Additional examples from the CJR are to be found in some sources provided below. The “Lower Case” no longer exists, but if you go to the digital Columbia Journalism Review you will still find examples under this heading: “Headlines Editors Probably Wish They Could Take Back”.

The Saturday Review of Literature
    
     This magazine is no longer published, but is still a good source for headline bloopers.
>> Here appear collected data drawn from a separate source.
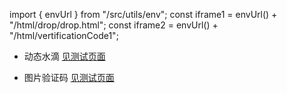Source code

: import { envUrl } from "/src/utils/env";
const iframe1 = envUrl() + "/html/drop/drop.html";
const iframe2 = envUrl() + "/html/vertificationCode1";


- 动态水滴 
<a href={iframe1} target='_blank'>见测试页面</a> 

- 图片验证码
<a href={iframe2} target='_blank'>见测试页面</a> 
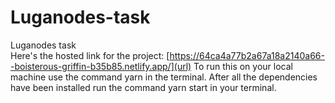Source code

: # Luganodes-task
Luganodes task<br />
Here's the hosted link for the project: [https://64ca4a77b2a67a18a2140a66--boisterous-griffin-b35b85.netlify.app/](url)
To run this on your local machine use the command yarn in the terminal.  After all the dependencies have been installed run the command yarn start in your terminal.<br />
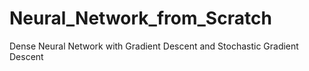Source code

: # Neural_Network_from_Scratch
Dense Neural Network with Gradient Descent and Stochastic Gradient Descent

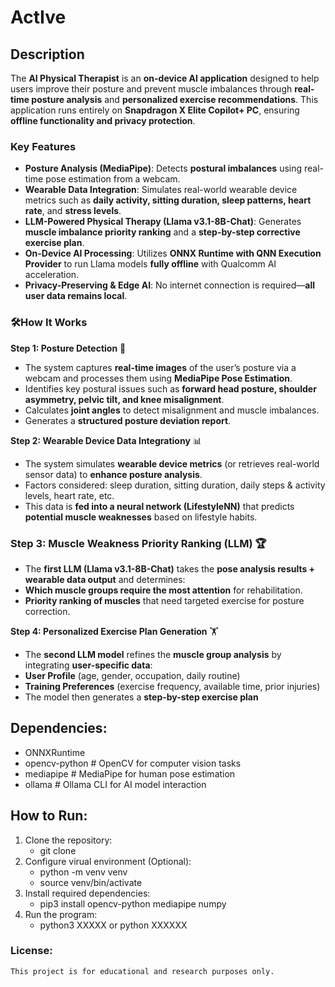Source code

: # ActIve
## Description
The **AI Physical Therapist** is an **on-device AI application** designed to help users improve their posture and prevent muscle imbalances through **real-time posture analysis** and **personalized exercise recommendations**. This application runs entirely on **Snapdragon X Elite Copilot+ PC**, ensuring **offline functionality and privacy protection**.

### Key Features
- **Posture Analysis (MediaPipe)**: Detects **postural imbalances** using real-time pose estimation from a webcam.
- **Wearable Data Integration**: Simulates real-world wearable device metrics such as **daily activity, sitting duration, sleep patterns, heart rate**, and **stress levels**.
- **LLM-Powered Physical Therapy (Llama v3.1-8B-Chat)**: Generates **muscle imbalance priority ranking** and a **step-by-step corrective exercise plan**.
- **On-Device AI Processing**: Utilizes **ONNX Runtime with QNN Execution Provider** to run Llama models **fully offline** with Qualcomm AI acceleration.
- **Privacy-Preserving & Edge AI**: No internet connection is required—**all user data remains local**.

### 🛠How It Works
**Step 1: Posture Detection** 📸
- The system captures **real-time images** of the user’s posture via a webcam and processes them using **MediaPipe Pose Estimation**.
- Identifies key postural issues such as **forward head posture, shoulder asymmetry, pelvic tilt, and knee misalignment**.
- Calculates **joint angles** to detect misalignment and muscle imbalances.
- Generates a **structured posture deviation report**.

**Step 2: Wearable Device Data Integrationy** 📊
- The system simulates **wearable device metrics** (or retrieves real-world sensor data) to **enhance posture analysis**.
- Factors considered: sleep duration, sitting duration, daily steps & activity levels, heart rate, etc.
- This data is **fed into a neural network (LifestyleNN)** that predicts **potential muscle weaknesses** based on lifestyle habits.

### **Step 3: Muscle Weakness Priority Ranking (LLM)** 🏆  
- The **first LLM (Llama v3.1-8B-Chat)** takes the **pose analysis results + wearable data output** and determines:  
- **Which muscle groups require the most attention** for rehabilitation.  
- **Priority ranking of muscles** that need targeted exercise for posture correction.
  
**Step 4: Personalized Exercise Plan Generation** 🏋️
- The **second LLM model** refines the **muscle group analysis** by integrating **user-specific data**:
- **User Profile** (age, gender, occupation, daily routine)
- **Training Preferences** (exercise frequency, available time, prior injuries)
- The model then generates a **step-by-step exercise plan**

## Dependencies:
- ONNXRuntime
- opencv-python         # OpenCV for computer vision tasks
- mediapipe             # MediaPipe for human pose estimation
- ollama                # Ollama CLI for AI model interaction


## How to Run:
1. Clone the repository:
    - git clone <repository-link>
2. Configure virual environment (Optional):
    - python -m venv venv
    - source venv/bin/activate
3. Install required dependencies:
    - pip3 install opencv-python mediapipe numpy
4. Run the program:
    - python3 XXXXX or python XXXXXX

### License:
    This project is for educational and research purposes only.

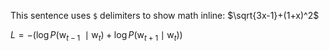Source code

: This sentence uses `$` delimiters to show math inline:  $\sqrt{3x-1}+(1+x)^2$

$L=-(\log P(\mathrm{w}_{t-1}\ \mid \mathrm{w}_t) + \log P(\mathrm{w}_{t+1} \mid \mathrm{w}_t))$
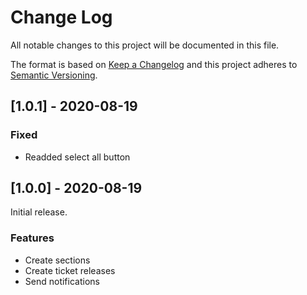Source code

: # Change Log
All notable changes to this project will be documented in this file.

The format is based on [Keep a Changelog](http://keepachangelog.com/)
and this project adheres to [Semantic Versioning](http://semver.org/).

## [1.0.1] - 2020-08-19

### Fixed

- Readded select all button

## [1.0.0] - 2020-08-19

Initial release.

### Features

- Create sections
- Create ticket releases
- Send notifications
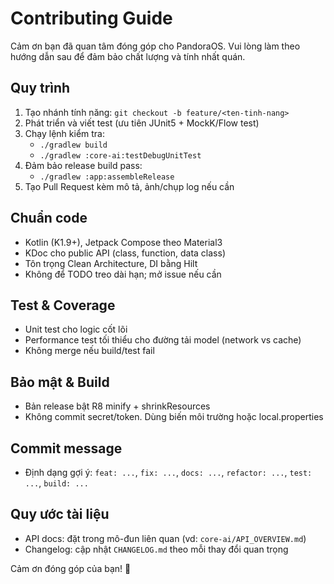 # Contributing Guide

Cảm ơn bạn đã quan tâm đóng góp cho PandoraOS. Vui lòng làm theo hướng dẫn sau để đảm bảo chất lượng và tính nhất quán.

## Quy trình
1. Tạo nhánh tính năng: `git checkout -b feature/<ten-tinh-nang>`
2. Phát triển và viết test (ưu tiên JUnit5 + MockK/Flow test)
3. Chạy lệnh kiểm tra:
   - `./gradlew build`
   - `./gradlew :core-ai:testDebugUnitTest`
4. Đảm bảo release build pass:
   - `./gradlew :app:assembleRelease`
5. Tạo Pull Request kèm mô tả, ảnh/chụp log nếu cần

## Chuẩn code
- Kotlin (K1.9+), Jetpack Compose theo Material3
- KDoc cho public API (class, function, data class)
- Tôn trọng Clean Architecture, DI bằng Hilt
- Không để TODO treo dài hạn; mở issue nếu cần

## Test & Coverage
- Unit test cho logic cốt lõi
- Performance test tối thiểu cho đường tải model (network vs cache)
- Không merge nếu build/test fail

## Bảo mật & Build
- Bản release bật R8 minify + shrinkResources
- Không commit secret/token. Dùng biến môi trường hoặc local.properties

## Commit message
- Định dạng gợi ý: `feat: ...`, `fix: ...`, `docs: ...`, `refactor: ...`, `test: ...`, `build: ...`

## Quy ước tài liệu
- API docs: đặt trong mô-đun liên quan (vd: `core-ai/API_OVERVIEW.md`)
- Changelog: cập nhật `CHANGELOG.md` theo mỗi thay đổi quan trọng

Cảm ơn đóng góp của bạn! 🙌
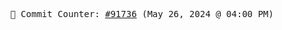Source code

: <p align="center">
    <samp>
        📮 Commit Counter: <a href="https://github.com/Javascript-void0/Javascript-void0/commits/main">#91736</a> (May 26, 2024 @ 04:00 PM)
    </samp>
</p>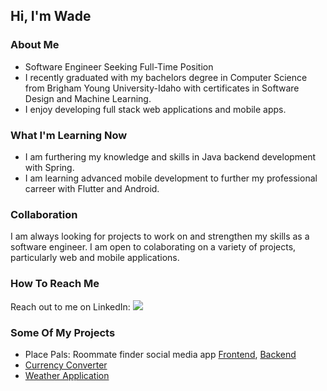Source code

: ## Hi, I'm Wade

<!--
**withersw/withersw** is a ✨ _special_ ✨ repository because its `README.md` (this file) appears on your GitHub profile.

Here are some ideas to get you started:

- 🔭 I’m currently working on ...
- 🌱 I’m currently getting my de ...
- 👯 I’m looking to collaborate on ...
- 🤔 I’m looking for help with ...
- 💬 Ask me about ...
- 📫 How to reach me: ...
- 😄 Pronouns: ...
- ⚡ Fun fact: ...
-->

### About Me
- Software Engineer Seeking Full-Time Position 
- I recently graduated with my bachelors degree in Computer Science from Brigham Young University-Idaho with certificates in Software Design and Machine Learning. 
- I enjoy developing full stack web applications and mobile apps. 

### What I'm Learning Now
- I am furthering my knowledge and skills in Java backend development with Spring.
- I am learning advanced mobile development to further my professional carreer with Flutter and Android.

### Collaboration
I am always looking for projects to work on and strengthen my skills as a software engineer. I am open to colaborating on a variety of projects, particularly web and mobile applications. 

### How To Reach Me
Reach out to me on LinkedIn: [<img src="https://img.shields.io/badge/LinkedIn-0077B5?style=for-the-badge&logo=linkedin&logoColor=white">](https://www.linkedin.com/in/wade-withers/)

### Some Of My Projects
* Place Pals: Roommate finder social media app [Frontend](https://github.com/withersw/placepals), [Backend](https://github.com/withersw/placepals-backend)
* [Currency Converter](https://github.com/withersw/Currencey-Converter)
* [Weather Application](https://github.com/withersw/Weather-App)

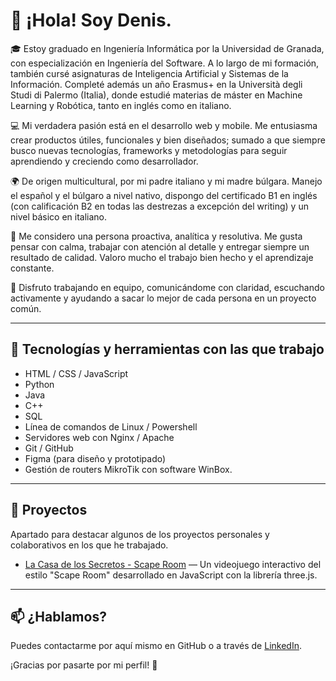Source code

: # 👋 ¡Hola! Soy Denis.

🎓 Estoy graduado en Ingeniería Informática por la Universidad de Granada, con especialización en Ingeniería del Software. A lo largo de mi formación, también cursé asignaturas de Inteligencia Artificial y Sistemas de la Información. Completé además un año Erasmus+ en la Università degli Studi di Palermo (Italia), donde estudié materias de máster en Machine Learning y Robótica, tanto en inglés como en italiano.

💻 Mi verdadera pasión está en el desarrollo web y mobile. Me entusiasma crear productos útiles, funcionales y bien diseñados; sumado a que siempre busco nuevas tecnologías, frameworks y metodologías para seguir aprendiendo y creciendo como desarrollador.

🌍 De origen multicultural, por mi padre italiano y mi madre búlgara. Manejo el español y el búlgaro a nivel nativo, dispongo del certificado B1 en inglés (con calificación B2 en todas las destrezas a excepción del writing) y un nivel básico en italiano.

🧠 Me considero una persona proactiva, analítica y resolutiva. Me gusta pensar con calma, trabajar con atención al detalle y entregar siempre un resultado de calidad. Valoro mucho el trabajo bien hecho y el aprendizaje constante.

🤝 Disfruto trabajando en equipo, comunicándome con claridad, escuchando activamente y ayudando a sacar lo mejor de cada persona en un proyecto común.

---

## 🔧 Tecnologías y herramientas con las que trabajo

- HTML / CSS / JavaScript
- Python
- Java
- C++
- SQL
- Línea de comandos de Linux / Powershell
- Servidores web con Nginx / Apache
- Git / GitHub
- Figma (para diseño y prototipado)
- Gestión de routers MikroTik con software WinBox.

---

## 📁 Proyectos

Apartado para destacar algunos de los proyectos personales y colaborativos en los que he trabajado.

- [La Casa de los Secretos - Scape Room](https://github.com/DenisSValentin/ScapeRoom_LaCasaDeLosSecretos) — Un videojuego interactivo del estilo "Scape Room" desarrollado en JavaScript con la librería three.js.

---

## 📫 ¿Hablamos?

Puedes contactarme por aquí mismo en GitHub o a través de [LinkedIn](https://www.linkedin.com/in/denis-valentin-stoyanov).

¡Gracias por pasarte por mi perfil! 🚀
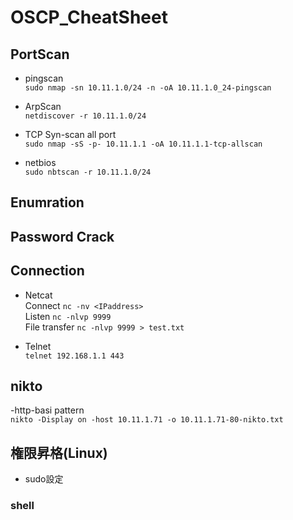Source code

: # OSCP_CheatSheet

## PortScan
- pingscan  
`sudo nmap -sn 10.11.1.0/24 -n -oA 10.11.1.0_24-pingscan`

- ArpScan  
`netdiscover -r 10.11.1.0/24`

- TCP Syn-scan all port  
`sudo nmap -sS -p- 10.11.1.1 -oA 10.11.1.1-tcp-allscan`

- netbios  
`sudo nbtscan -r 10.11.1.0/24`


## Enumration

## Password Crack

## Connection
- Netcat  
Connect `nc -nv <IPaddress>`  
Listen `nc -nlvp 9999`  
File transfer `nc -nlvp 9999 > test.txt`

- Telnet  
`telnet 192.168.1.1 443`

## nikto
-http-basi pattern  
`nikto -Display on -host 10.11.1.71 -o 10.11.1.71-80-nikto.txt`


## 権限昇格(Linux)

- sudo設定


### shell
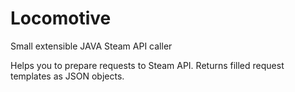 # Locomotive
Small extensible JAVA Steam API caller

Helps you to prepare requests to Steam API. Returns filled request templates as JSON objects.
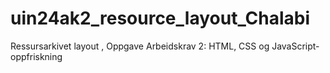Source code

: # uin24ak2_resource_layout_Chalabi
Ressursarkivet layout , Oppgave Arbeidskrav 2: HTML, CSS og JavaScript-oppfriskning
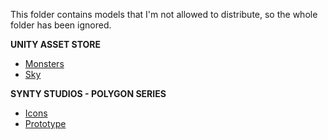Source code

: This folder contains models that I'm not allowed to distribute, so the whole folder has been ignored.  

**UNITY ASSET STORE**
- [Monsters](https://assetstore.unity.com/packages/3d/characters/creatures/rpg-monster-duo-pbr-polyart-157762)
- [Sky](https://assetstore.unity.com/packages/3d/simple-sky-cartoon-assets-42373)

**SYNTY STUDIOS - POLYGON SERIES**
- [Icons](https://syntystore.com/products/polygon-icons-pack)
- [Prototype](https://syntystore.com/collections/frontpage/products/polygon-prototype-pack)

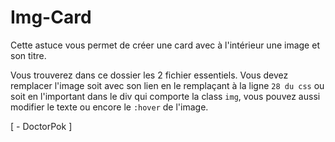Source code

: # Img-Card

Cette astuce vous permet de créer une card avec à l'intérieur une image et son titre.

Vous trouverez dans ce dossier les 2 fichier essentiels. Vous devez remplacer l'image soit avec son lien en le remplaçant à la ligne `28 du css` ou soit en l'important dans le div qui comporte la class `img`, vous pouvez aussi modifier le texte ou encore le `:hover` de l'image.

[ - DoctorPok ]

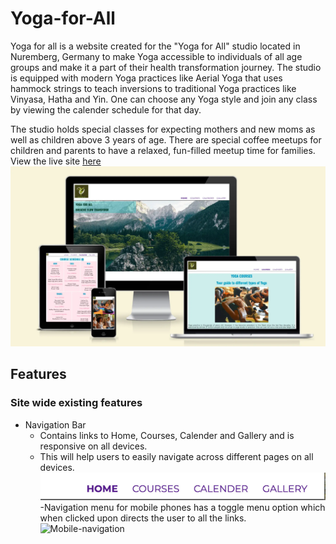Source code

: # Yoga-for-All
Yoga for all is a website created for the "Yoga for All" studio located in Nuremberg, Germany to make Yoga accessible to individuals of all age groups and make it a part of their health transformation journey. The studio is equipped with modern Yoga practices like Aerial Yoga that uses hammock strings to teach inversions to traditional Yoga practices like Vinyasa, Hatha and Yin. One can choose any Yoga style and join any class by viewing the calender schedule for that day. 

The studio holds special classes for expecting mothers and new moms as well as children above 3 years of age. There are special coffee meetups for children and parents to have a relaxed, fun-filled meetup time for families. View the live site [here](https://niraja85.github.io/Yoga-for-All/)
![Mockupimage](https://github.com/Niraja85/Yoga-for-All/blob/15404590955ead299219df2f549bbecfa065f112/mockup.webp)

## Features

### Site wide existing features
* Navigation Bar
    - Contains links to Home, Courses, Calender and Gallery and is responsive on all devices.
    - This will help users to easily navigate across different pages on all devices.
    ![Navigation](https://github.com/Niraja85/Yoga-for-All/blob/99547a46fff39bdaa8f5d937e4867da85785e92d/navbar.jpg)
    -Navigation menu for mobile phones has a toggle menu option which when clicked upon directs the user to all the links.
    ![Mobile-navigation](docs/readme_images/nav-mobile.jpg)


        




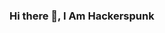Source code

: ### Hi there 👋, I Am Hackerspunk
<!--  <img src="https://github-readme-stats.anuraghazra1.vercel.app/api/top-langs/?username=Punker-Bhai&hide=ruby,perl&hide_border=true" />
<p><img align="center" src="https://github-readme-streak-stats.herokuapp.com/?user=Punker-Bhai&" alt="Punker-Bhai" /></p>


- 🔭 I’m currently working on 
- 🌱 I’m currently learning ...
- 👯 I’m looking to collaborate on ...
- 🤔 I’m looking for help with ...
- 💬 Ask me about ...
- 📫 How to reach me: ...
- 😄 Pronouns: ...
- ⚡ Fun fact: ...

[![Punker-Bhai's GitHub stats](https://github-readme-stats.vercel.app/api?username=Punker-Bhai)](https://github.com/Punker-Bhai/github-readme-stats)
![Punker-Bhai's Top Languages Card](https://github-readme-stats.vercel.app/api/top-langs/?username=Punker-Bhai&layout=compact)
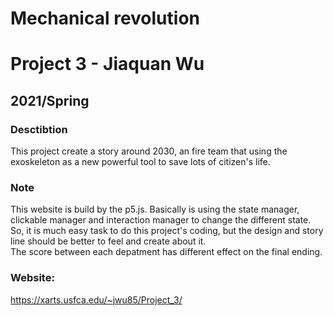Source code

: # Mechanical revolution
# Project 3 - Jiaquan Wu
## 2021/Spring

### Desctibtion
This project create a story around 2030, an fire team that using the exoskeleton as a new powerful tool to save lots of citizen's life.

### Note
This website is build by the p5.js. Basically is using the state manager, clickable manager and interaction manager to change the different state. So, it is much easy task to do this project's coding, but the design and story line should be better to feel and create about it.  
The score between each depatment has different effect on the final ending.

### Website:
https://xarts.usfca.edu/~jwu85/Project_3/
Actually, bloopers were also reported from deeper within articles and readers often sent in pictures of signs and such things as examples from memos. One of the funny sign examples from back in 1969 has now become almost a sign cliché and was spotted at the neighborhood pub just last week: HAVE YOUR NEXT AFFAIR HERE. (One of my favorite business names was noticed on a hair salon somewhere in the interior of British Columbia; THE WACK AND YACK.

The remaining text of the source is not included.